Look through the listing below and report the lines that have the word "ttfamily" in them.
────
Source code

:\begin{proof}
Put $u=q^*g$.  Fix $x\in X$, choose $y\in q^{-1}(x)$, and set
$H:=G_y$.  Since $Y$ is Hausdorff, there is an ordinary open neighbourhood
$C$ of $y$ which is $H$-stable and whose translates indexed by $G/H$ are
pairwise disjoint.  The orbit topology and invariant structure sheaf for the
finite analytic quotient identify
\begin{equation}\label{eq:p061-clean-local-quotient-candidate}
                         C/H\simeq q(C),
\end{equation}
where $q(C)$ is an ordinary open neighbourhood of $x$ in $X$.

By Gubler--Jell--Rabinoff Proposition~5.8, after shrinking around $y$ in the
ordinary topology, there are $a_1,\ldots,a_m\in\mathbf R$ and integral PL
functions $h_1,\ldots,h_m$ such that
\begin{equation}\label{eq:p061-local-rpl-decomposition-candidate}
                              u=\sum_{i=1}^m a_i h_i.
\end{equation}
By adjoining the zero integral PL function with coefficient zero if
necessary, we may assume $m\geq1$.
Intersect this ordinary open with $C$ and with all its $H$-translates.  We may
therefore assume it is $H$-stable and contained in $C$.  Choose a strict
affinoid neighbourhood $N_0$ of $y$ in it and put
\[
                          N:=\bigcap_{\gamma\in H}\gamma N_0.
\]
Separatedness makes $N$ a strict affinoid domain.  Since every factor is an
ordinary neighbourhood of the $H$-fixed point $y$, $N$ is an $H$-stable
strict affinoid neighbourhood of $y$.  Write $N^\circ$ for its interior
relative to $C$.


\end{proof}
────
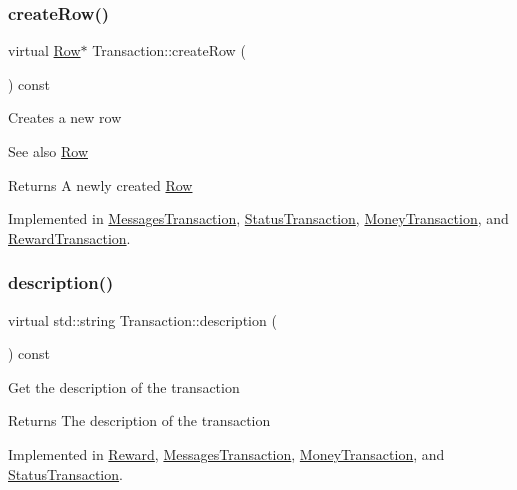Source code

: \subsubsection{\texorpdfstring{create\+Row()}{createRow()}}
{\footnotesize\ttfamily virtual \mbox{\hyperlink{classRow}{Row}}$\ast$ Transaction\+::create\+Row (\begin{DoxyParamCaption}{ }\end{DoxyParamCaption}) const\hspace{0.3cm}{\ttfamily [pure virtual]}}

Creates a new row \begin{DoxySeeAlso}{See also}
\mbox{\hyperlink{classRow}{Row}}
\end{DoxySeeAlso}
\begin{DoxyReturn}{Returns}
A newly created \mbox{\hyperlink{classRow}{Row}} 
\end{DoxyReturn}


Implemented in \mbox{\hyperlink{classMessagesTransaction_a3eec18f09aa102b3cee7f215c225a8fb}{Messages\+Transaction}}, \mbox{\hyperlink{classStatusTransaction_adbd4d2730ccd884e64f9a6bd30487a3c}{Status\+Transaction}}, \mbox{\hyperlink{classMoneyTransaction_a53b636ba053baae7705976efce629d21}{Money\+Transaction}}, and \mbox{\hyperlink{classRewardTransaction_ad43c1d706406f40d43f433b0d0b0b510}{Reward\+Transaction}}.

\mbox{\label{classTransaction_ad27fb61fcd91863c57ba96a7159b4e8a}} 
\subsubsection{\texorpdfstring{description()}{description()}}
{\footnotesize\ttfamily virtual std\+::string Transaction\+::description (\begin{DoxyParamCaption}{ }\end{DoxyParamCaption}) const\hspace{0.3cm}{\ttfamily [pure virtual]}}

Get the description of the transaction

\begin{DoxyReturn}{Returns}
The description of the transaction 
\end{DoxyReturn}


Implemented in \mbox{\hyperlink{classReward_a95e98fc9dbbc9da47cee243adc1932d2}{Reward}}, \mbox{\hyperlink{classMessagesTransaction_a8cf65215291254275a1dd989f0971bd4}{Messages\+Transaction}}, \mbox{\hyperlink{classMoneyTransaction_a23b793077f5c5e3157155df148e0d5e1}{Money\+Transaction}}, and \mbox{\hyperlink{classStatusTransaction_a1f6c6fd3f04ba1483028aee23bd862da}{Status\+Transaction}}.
────
Reply to the task:
{\footnotesize\ttfamily virtual \mbox{\hyperlink{classRow}{Row}}$\ast$ Transaction\+::create\+Row (\begin{DoxyParamCaption}{ }\end{DoxyParamCaption}) const\hspace{0.3cm}{\ttfamily [pure virtual]}}
{\footnotesize\ttfamily virtual std\+::string Transaction\+::description (\begin{DoxyParamCaption}{ }\end{DoxyParamCaption}) const\hspace{0.3cm}{\ttfamily [pure virtual]}}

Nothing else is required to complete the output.